Apparently, he reckoned that the two flows crossed – one at around 165m and the other at around 190 m deep. I mean, 190m below us! How on earth? My skepticism must have shone like a beacon as he handed me the twigs and told me to have a go myself. I held the wooden water detector in the way he showed me and walked back and forth across the area and, blow me, the twigs practically tore my hands off! I couldn’t stop them from dipping no matter what I did and at the same point every time. Helen couldn’t resist having a go and the same happened for her. According to Juanito, only about one in 20 pepole can do it and it’s very unusual for both of a couple to be able to do it. Just lucky, I guess.

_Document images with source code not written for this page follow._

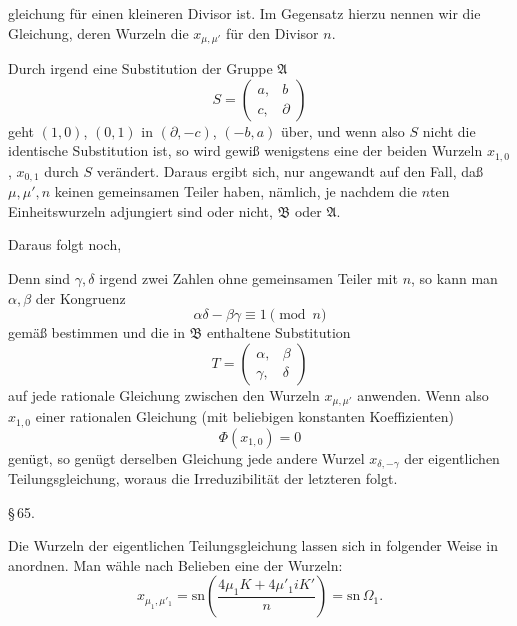 gleichung für einen kleineren Divisor ist. Im Gegensatz hierzu
nennen wir die Gleichung, deren Wurzeln die  $x_{\mu,\mu'}$ %
 für den Divisor $n$.

Durch irgend eine Substitution der Gruppe $\mathfrak{A}$
\[
S = \begin{pmatrix} a, & b\\ c, & \partial \end{pmatrix}
\]
geht $(1,0)$, $(0,1)$ in $(\partial, -c)$, $(-b, a)$ über, und wenn also $S$ nicht
die identische Substitution ist, so wird gewiß wenigstens eine der
beiden Wurzeln $x_{1,0}$, $x_{0,1}$ durch $S$ verändert. Daraus ergibt sich,
nur angewandt auf den Fall, daß $\mu, \mu', n$ keinen gemeinsamen
Teiler haben, nämlich, je nachdem die $n$ten Einheitswurzeln
adjungiert sind oder nicht, $\mathfrak{B}$ oder $\mathfrak{A}$.

Daraus folgt noch, 

Denn sind $\gamma, \delta$ irgend zwei Zahlen ohne gemeinsamen Teiler
mit $n$, so kann man $\alpha, \beta$ der Kongruenz
\[
\alpha\delta - \beta\gamma \equiv 1 \pmod{n}
\]
gemäß bestimmen und die in $\mathfrak{B}$ enthaltene Substitution
\[
T = \begin{pmatrix} \alpha, & \beta\\ \gamma, & \delta \end{pmatrix}
\]
auf jede rationale Gleichung zwischen den Wurzeln $x_{\mu,\mu'}$ anwenden.
Wenn also $x_{1,0}$ einer rationalen Gleichung (mit beliebigen konstanten
Koeffizienten)
\[
\Phi(x_{1,0}) = 0
\]
genügt, so genügt derselben Gleichung jede andere Wurzel $x_{\delta,-\gamma}$
der eigentlichen Teilungsgleichung, woraus die Irreduzibilität der
letzteren folgt.

\begin{center}
\S\,65. \\
\end{center}
Die Wurzeln der eigentlichen Teilungsgleichung lassen sich
in folgender Weise in  anordnen. Man wähle nach Belieben
eine der Wurzeln:
\[
x_{\mu_1,\mu'_1} = \mathrm{sn}\left(\frac{4\mu_1 K + 4\mu'_1 iK'}{n}\right) = \mathrm{sn}\,\Omega_1.
\]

So, what happens next? Well, we have to pay around 8000 euros for the company that our divine water finder works with and they will use a pneumatic boring machine to drill a 20 cm shaft down to the water and line it with nylon sleeving to prevent collapse. We then drop a submersible, high pressure pump down the borehole and thar she blows…in theory.
So, I asked the obvious question; what happens if they don’t hit water? Well, said the man, you don’t pay a single euro. So, if it works, we have unlimited free water (about 20m3 per hour he reckons) and we pay; if it doesn’t, we don’t pay. Well, the company is still in business is all I’m saying.
How does it work, if it works? According to Juanito, there have ben 30,000 year old cave paintings discovered in the sahara showing people holding bent sticks like his. So, either they’re antennae to talk to aliens or they’re water divining rods. As he said, the primitive ancients couldn’t spare the resources to just keep on digging deep holes in the sahara desert to find water, they had to know where to dig – and dig they did, resulting in the lines of wells that have fed the caravanserai across the desert for millenia.
Unless of course, it was those pesky aliens spotting water from orbit?